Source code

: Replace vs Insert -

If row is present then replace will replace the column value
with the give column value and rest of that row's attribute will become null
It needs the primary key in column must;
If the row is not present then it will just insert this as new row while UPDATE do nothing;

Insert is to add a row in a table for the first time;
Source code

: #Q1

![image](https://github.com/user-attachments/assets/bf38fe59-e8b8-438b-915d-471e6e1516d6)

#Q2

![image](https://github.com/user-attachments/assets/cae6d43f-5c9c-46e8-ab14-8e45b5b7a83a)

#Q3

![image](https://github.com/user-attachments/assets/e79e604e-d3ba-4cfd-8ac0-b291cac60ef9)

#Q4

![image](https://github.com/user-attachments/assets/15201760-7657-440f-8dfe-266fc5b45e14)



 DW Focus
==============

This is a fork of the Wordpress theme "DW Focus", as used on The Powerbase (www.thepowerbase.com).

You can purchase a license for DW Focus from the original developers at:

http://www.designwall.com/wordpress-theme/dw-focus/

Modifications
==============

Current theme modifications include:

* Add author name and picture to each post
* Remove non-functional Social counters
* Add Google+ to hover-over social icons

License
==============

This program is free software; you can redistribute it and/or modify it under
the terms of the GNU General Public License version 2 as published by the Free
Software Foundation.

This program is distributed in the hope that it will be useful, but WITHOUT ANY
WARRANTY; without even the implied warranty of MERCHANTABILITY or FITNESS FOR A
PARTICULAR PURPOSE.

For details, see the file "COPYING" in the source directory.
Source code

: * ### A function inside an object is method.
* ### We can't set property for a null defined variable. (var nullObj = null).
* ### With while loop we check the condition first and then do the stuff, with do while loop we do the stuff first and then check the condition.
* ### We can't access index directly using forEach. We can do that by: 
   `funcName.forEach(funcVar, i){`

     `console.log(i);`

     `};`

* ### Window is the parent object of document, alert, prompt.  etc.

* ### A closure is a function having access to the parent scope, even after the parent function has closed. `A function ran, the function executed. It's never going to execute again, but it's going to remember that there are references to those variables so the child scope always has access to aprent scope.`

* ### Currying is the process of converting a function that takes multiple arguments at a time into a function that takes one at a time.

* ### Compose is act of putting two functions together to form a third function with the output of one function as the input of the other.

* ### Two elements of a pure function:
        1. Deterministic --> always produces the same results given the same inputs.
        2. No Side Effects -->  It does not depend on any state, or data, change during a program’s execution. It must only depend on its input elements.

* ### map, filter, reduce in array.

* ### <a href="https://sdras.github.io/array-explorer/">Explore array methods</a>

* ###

--

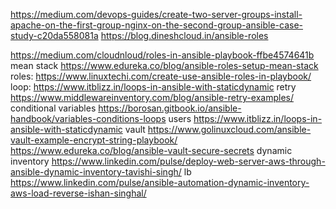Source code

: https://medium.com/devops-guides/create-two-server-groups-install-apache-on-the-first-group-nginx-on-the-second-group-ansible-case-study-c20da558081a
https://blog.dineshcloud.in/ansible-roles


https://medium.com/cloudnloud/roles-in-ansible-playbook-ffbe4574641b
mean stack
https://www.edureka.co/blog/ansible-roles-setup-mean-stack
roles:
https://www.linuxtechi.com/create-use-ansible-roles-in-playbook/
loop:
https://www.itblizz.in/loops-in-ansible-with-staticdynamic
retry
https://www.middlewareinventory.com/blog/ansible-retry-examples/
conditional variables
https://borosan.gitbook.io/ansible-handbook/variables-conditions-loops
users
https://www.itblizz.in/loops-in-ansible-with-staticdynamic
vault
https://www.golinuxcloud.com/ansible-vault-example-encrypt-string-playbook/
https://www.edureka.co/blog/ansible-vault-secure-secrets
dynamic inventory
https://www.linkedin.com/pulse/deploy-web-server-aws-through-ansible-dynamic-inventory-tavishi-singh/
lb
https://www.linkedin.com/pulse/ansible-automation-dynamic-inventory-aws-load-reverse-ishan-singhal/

▶ Task item
Your reply should be one number: how many lines in the entries above contain the word "that".

▶ Result
5